PROBLEM DETAILS: Across the material below, count the lines that include the word "github" and give only that count.

SOURCE INFORMATION:
^^^^^^^^^^^^^^^^

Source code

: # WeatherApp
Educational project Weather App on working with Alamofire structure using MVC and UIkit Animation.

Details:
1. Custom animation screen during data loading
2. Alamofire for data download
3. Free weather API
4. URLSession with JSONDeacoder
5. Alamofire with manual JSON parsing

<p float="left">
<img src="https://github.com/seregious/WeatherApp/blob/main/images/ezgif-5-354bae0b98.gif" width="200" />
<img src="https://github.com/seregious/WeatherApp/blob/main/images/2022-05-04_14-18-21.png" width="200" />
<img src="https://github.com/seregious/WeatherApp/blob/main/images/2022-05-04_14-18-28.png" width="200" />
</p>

^^^^^^^^^^^^^^^^

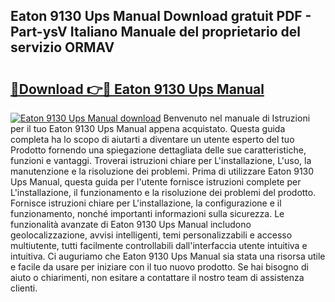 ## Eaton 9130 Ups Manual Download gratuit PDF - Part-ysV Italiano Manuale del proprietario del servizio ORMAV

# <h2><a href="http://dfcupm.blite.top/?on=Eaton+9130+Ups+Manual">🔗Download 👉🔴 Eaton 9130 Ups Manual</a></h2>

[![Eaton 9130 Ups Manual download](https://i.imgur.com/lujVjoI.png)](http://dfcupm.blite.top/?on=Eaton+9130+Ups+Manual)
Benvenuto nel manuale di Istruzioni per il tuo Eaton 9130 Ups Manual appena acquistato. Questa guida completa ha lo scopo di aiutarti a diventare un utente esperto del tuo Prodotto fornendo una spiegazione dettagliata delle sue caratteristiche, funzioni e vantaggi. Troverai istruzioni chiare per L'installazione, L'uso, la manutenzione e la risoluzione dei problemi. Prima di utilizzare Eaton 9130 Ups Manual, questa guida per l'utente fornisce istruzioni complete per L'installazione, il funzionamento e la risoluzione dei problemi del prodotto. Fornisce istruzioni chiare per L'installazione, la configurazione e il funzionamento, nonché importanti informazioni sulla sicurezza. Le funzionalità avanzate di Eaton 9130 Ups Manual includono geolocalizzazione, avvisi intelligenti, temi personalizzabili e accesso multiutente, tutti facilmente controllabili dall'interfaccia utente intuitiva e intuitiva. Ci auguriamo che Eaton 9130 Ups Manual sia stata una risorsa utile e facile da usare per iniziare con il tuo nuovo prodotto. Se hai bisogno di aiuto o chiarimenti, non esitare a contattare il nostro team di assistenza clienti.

^^^^^^^^^^^^^^^^

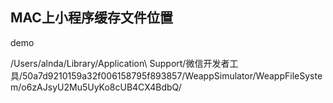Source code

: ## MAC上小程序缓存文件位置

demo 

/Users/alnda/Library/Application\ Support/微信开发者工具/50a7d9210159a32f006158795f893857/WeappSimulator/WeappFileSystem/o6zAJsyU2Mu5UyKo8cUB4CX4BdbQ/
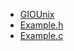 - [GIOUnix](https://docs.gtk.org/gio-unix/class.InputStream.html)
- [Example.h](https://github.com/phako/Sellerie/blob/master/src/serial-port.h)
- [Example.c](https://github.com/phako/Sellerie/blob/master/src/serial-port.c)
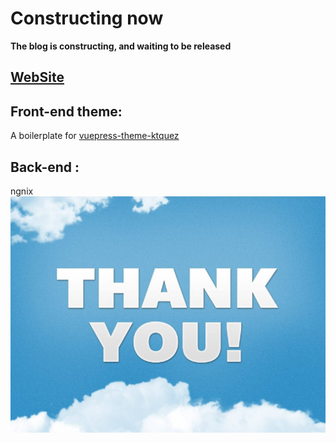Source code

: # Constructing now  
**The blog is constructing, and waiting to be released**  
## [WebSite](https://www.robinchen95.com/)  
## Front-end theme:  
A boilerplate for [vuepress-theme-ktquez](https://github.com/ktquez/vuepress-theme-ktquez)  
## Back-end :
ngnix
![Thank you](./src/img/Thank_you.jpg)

^^^^^^^^^^^^^^^^

SOLUTION TO THIS TASK: 6